A signature event of the festival is the Jeonju Digital Project, which each year funds and presents three short digital films by prominent filmmakers. (I was told by programmer and Digital Project co-producer You Un-seong that as of the next edition, the maximum-length restriction on the films will be dropped, so future Digital Projects could boast running times far exceeding the 30-45-minute range of this year’s films.) This year the triple bill led off with James Benning’s Pig Iron, on which the director provided this statement: “I have a very simple philosophy: Go to places that I want to be in; look and listen closely; and make films that will help me better understand my place in the world.” The film documents part of the process of steel-making at a steelworks in Duisburg, Germany. The camera is set up at a railroad yard where train cars transport iron ore to a large blast furnace, then carry the resulting pig iron to another part of the steelworks. Human workers in work suits and white hardhats play fleeting roles, but the heroes of the film are the trains that appear, most prominently “757” and “103”, the former a smart new yellow train, the latter a chunky gun-metal-colour car. The movements of the trains in and out of the frame constitute a firm, simple but surprising dramatic action and make possible a final blast of beauty at the hidden heart of a composition that at first seems forbiddingly austere. The clarity, detail and steadiness of the HD image contend with the massiveness of the industrial setting, put it on a human scale and make it significant, make it graspable, while acknowledging – more than acknowledging, disclosing – a vastness where humanity at first seems to have no place and where, for that reason, the place of humanity has to be reasserted, a task the film triumphantly accomplishes. Pig Iron is both a formally rigorous composition in time and a lush, romantic work, illuminating and illuminated by Benning’s previous HD film, Ruhr (2009), which was also shown at the festival.

More than just a clever and original meditation on Shakespeare’s As You Like It, Matías Piñeiro’s Digital Project film Rosalinda is a groundbreaking experiment in creating a truly Shakespearean cinema i.e., a form that is both textual and cinematic. In a rural riverside setting, actors rehearse scenes from As You Like It; because of the varying levels of the performers, an ambiguity arises between the play as ideally lived and made real (also for the viewer) and the play as a text that has not yet been mastered; throughout, action and dialogue sustain a brisk comic tempo, and the mellow, sunlit film creates a sympathetic glow of golds and greens to set off the performances of Rosalind, Celia and Orlando. A subsequent series of non-Shakespearean scenes among the same actors, joined by others, introduces a new mood of relaxation but also greater tensions, while long gaps between dialogues mean that the spoken word no longer sets the rhythm of the film, which concludes on a Rivettian note with an improvised game in which the players’ roles in a murder mystery are assigned by cards. This rich and enjoyable film promises well for a series of Shakespearean films envisioned by the Argentinian director.

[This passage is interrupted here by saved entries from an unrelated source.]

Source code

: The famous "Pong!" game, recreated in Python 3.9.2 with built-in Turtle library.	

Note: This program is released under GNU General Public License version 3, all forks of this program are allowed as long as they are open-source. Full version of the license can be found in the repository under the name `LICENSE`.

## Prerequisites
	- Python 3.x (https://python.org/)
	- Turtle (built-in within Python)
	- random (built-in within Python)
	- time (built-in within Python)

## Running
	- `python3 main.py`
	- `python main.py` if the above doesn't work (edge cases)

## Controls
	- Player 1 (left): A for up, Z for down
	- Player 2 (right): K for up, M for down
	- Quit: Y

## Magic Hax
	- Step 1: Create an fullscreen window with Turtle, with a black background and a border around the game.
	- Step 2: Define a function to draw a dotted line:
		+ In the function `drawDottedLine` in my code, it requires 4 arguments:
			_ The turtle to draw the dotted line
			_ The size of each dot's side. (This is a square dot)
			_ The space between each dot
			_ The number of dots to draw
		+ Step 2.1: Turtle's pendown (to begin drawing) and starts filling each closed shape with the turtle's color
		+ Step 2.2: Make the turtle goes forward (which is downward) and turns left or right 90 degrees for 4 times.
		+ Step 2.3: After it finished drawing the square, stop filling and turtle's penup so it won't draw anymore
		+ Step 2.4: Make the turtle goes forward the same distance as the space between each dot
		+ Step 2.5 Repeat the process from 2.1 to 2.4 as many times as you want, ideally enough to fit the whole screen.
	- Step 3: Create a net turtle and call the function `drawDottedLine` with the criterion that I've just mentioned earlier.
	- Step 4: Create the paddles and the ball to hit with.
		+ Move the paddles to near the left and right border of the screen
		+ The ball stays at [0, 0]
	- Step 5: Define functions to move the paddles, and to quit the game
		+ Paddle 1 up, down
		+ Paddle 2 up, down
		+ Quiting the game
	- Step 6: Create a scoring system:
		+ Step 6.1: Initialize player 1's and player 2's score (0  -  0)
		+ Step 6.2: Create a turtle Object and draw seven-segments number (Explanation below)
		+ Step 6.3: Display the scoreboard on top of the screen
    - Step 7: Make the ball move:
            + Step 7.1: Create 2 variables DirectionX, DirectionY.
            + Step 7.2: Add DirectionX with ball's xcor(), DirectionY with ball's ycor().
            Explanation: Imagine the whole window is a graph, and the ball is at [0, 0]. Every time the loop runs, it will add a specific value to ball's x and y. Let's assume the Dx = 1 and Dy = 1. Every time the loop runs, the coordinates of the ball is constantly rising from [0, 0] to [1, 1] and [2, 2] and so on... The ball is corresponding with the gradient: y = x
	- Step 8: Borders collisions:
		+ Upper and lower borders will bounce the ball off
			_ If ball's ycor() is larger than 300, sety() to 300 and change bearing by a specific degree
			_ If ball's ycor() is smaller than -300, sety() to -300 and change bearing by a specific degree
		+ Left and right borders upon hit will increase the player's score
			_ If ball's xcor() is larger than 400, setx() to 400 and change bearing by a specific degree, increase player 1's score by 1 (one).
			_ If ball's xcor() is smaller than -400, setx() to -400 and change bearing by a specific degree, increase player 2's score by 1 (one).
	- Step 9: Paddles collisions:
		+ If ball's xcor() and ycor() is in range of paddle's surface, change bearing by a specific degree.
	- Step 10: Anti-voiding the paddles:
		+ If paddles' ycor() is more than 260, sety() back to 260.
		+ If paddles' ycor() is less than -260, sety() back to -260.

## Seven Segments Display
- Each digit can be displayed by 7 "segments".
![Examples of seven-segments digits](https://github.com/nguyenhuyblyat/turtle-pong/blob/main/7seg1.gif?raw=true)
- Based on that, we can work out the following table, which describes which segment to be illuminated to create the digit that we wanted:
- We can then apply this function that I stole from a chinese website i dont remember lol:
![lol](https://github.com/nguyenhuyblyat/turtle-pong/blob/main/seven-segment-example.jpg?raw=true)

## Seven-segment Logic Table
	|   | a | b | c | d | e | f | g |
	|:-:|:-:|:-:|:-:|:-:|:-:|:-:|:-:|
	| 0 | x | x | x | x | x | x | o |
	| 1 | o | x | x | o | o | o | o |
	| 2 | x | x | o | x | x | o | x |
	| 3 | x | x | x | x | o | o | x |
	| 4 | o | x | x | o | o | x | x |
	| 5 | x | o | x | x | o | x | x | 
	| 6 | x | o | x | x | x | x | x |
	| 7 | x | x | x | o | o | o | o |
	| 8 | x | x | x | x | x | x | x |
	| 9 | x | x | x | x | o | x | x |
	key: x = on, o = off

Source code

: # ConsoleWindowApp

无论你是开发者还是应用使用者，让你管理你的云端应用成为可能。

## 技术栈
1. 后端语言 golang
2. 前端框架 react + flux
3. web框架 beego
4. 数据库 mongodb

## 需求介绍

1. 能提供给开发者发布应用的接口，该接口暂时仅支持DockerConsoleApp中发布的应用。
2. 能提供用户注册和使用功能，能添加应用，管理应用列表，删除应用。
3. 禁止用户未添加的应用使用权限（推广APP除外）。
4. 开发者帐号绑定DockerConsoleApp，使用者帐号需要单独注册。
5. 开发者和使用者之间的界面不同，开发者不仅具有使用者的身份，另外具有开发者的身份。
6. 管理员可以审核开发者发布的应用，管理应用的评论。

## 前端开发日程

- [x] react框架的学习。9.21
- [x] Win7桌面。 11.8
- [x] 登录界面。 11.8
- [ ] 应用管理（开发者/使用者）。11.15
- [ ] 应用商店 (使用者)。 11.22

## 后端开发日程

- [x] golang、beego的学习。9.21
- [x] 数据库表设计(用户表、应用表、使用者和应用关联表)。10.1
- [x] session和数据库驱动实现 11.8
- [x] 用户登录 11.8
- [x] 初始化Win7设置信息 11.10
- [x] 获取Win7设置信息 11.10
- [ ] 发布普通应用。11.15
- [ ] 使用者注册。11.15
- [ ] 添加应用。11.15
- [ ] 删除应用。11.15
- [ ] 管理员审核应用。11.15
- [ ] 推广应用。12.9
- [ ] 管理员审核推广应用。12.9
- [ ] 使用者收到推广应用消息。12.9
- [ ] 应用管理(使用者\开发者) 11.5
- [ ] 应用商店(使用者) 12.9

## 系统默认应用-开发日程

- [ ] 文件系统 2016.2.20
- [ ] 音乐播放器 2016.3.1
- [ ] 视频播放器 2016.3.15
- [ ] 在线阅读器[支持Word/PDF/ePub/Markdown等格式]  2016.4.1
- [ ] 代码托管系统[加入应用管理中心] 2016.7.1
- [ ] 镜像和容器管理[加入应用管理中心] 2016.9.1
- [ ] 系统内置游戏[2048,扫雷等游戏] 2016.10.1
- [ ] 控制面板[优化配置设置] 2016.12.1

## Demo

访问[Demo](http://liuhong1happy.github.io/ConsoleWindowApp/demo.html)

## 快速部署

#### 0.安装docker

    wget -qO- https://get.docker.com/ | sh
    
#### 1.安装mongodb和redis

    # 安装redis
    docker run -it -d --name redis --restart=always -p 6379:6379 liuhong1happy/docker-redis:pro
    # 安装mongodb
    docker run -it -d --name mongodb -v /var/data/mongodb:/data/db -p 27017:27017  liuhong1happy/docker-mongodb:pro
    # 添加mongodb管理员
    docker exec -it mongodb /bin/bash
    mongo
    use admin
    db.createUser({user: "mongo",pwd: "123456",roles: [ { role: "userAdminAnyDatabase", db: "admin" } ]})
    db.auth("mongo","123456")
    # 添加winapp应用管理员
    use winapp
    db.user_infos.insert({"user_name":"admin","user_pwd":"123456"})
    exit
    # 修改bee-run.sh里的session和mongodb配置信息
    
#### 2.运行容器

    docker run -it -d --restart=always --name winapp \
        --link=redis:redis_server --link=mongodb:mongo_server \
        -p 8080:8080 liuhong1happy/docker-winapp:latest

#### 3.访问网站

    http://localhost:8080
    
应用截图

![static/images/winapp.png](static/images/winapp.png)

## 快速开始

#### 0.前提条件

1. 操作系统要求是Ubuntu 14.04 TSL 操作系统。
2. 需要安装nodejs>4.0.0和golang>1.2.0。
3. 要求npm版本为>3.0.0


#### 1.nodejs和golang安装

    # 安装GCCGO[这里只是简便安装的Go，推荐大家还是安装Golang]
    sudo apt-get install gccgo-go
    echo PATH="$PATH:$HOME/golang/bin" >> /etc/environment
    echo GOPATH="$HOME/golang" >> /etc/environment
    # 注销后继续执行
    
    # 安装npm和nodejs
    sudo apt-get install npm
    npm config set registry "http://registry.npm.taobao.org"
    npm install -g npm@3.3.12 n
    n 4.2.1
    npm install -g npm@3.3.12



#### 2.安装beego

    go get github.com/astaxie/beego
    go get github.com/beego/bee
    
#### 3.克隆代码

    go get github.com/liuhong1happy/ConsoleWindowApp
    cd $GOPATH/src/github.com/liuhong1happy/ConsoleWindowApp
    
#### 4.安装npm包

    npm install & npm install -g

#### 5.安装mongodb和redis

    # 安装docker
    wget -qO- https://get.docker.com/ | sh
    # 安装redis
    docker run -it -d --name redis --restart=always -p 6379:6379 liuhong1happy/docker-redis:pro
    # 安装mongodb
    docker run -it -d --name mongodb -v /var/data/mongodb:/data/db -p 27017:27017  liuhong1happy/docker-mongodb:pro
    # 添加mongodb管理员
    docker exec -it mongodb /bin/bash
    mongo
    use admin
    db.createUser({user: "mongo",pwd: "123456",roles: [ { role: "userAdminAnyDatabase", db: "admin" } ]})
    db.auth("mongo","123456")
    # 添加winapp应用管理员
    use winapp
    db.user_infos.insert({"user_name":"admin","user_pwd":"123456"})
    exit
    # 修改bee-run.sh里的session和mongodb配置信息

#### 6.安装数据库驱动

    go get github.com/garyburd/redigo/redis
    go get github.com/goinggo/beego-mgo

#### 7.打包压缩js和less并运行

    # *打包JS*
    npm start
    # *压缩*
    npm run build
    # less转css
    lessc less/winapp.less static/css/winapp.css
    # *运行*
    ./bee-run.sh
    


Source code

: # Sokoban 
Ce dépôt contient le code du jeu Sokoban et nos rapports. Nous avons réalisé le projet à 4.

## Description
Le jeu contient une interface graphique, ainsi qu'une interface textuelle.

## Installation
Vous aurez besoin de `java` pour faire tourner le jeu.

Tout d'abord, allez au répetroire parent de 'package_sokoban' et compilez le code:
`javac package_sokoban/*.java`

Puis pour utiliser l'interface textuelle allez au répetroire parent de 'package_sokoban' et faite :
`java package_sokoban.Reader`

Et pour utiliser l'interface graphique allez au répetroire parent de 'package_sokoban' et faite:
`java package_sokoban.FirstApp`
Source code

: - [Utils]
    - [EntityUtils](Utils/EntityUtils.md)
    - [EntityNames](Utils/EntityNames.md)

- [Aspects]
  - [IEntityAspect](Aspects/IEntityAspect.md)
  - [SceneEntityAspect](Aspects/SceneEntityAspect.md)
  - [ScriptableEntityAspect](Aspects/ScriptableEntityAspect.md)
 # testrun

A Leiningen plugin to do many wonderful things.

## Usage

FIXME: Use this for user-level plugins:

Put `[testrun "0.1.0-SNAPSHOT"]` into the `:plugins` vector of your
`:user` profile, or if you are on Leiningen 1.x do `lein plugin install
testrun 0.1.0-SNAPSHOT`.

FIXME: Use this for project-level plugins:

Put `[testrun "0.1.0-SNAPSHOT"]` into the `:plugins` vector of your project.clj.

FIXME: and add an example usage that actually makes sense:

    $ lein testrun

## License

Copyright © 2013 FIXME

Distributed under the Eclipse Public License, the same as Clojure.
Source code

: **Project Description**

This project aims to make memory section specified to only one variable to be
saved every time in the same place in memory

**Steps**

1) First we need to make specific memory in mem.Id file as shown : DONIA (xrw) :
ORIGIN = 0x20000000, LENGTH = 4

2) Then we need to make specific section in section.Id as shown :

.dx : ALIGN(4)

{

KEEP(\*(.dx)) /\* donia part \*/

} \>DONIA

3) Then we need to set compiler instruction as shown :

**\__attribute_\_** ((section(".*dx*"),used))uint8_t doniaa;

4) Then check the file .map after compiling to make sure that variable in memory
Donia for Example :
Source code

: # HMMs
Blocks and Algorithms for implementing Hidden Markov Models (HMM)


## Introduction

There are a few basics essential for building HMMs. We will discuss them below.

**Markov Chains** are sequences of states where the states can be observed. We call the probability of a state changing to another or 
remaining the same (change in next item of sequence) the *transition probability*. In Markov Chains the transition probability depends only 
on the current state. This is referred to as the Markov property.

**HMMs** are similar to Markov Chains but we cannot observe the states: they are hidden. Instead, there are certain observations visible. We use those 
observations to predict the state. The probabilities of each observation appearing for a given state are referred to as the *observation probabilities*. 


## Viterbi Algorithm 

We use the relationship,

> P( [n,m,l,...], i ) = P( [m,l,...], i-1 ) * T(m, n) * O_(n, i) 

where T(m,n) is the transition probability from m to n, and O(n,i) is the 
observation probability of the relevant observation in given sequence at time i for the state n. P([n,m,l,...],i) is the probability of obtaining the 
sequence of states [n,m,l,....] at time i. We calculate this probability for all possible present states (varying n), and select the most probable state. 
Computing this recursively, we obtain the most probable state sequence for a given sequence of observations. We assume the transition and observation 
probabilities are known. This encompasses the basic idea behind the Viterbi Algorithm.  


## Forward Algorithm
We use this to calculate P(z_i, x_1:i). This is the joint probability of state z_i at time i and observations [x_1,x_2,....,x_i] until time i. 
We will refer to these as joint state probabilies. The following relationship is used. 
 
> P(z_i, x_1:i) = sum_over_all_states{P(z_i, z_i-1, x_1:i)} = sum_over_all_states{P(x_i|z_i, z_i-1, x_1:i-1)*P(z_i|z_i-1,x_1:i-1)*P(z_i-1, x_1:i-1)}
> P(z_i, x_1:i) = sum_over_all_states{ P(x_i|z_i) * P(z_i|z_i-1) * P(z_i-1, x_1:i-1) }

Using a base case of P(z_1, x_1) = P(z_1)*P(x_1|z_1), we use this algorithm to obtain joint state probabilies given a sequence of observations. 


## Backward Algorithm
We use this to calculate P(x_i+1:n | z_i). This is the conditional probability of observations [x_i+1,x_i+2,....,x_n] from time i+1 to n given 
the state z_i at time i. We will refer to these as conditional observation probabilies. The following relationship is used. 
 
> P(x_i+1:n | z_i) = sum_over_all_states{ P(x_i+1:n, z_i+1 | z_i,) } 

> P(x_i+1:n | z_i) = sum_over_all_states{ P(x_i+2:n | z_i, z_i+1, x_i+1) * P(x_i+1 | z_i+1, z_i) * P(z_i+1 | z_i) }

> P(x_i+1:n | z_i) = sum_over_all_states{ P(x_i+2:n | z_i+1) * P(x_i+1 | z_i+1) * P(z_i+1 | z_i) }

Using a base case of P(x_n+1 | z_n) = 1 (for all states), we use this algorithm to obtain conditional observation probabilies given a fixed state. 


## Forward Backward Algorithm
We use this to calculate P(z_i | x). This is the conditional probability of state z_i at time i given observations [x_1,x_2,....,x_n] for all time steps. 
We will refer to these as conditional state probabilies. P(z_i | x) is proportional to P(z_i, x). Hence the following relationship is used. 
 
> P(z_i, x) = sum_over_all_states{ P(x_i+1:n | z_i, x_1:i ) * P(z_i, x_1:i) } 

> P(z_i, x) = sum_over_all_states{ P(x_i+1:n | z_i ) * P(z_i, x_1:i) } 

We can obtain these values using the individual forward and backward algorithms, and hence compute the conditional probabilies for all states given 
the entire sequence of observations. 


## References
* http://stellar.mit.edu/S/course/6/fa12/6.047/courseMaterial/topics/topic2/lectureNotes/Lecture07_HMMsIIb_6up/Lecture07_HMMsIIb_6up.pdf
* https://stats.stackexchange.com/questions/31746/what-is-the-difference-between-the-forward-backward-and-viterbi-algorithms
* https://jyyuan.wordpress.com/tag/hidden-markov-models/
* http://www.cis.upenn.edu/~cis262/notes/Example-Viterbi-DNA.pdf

Of this year’s three Digital Project films, only Denis Côté’s Les lignes ennemies disappointed: a shaggy-dog story, in CinemaScope ratio, in which a group of male soldiers wander through a forest, seemingly on a war-game exercise. The weirdness of the film (events that seem real in terms of the narrative turn out to have been dreams; the soldiers regale one another with outlandish stories) keeps it from being uninteresting, but the elementary contrast Côté keeps emphasising between the urgent military movements and the placidity of the landscape only looks the more undernourished when set beside the deftness of Piñeiro’s landscape work and the profundity of Benning’s.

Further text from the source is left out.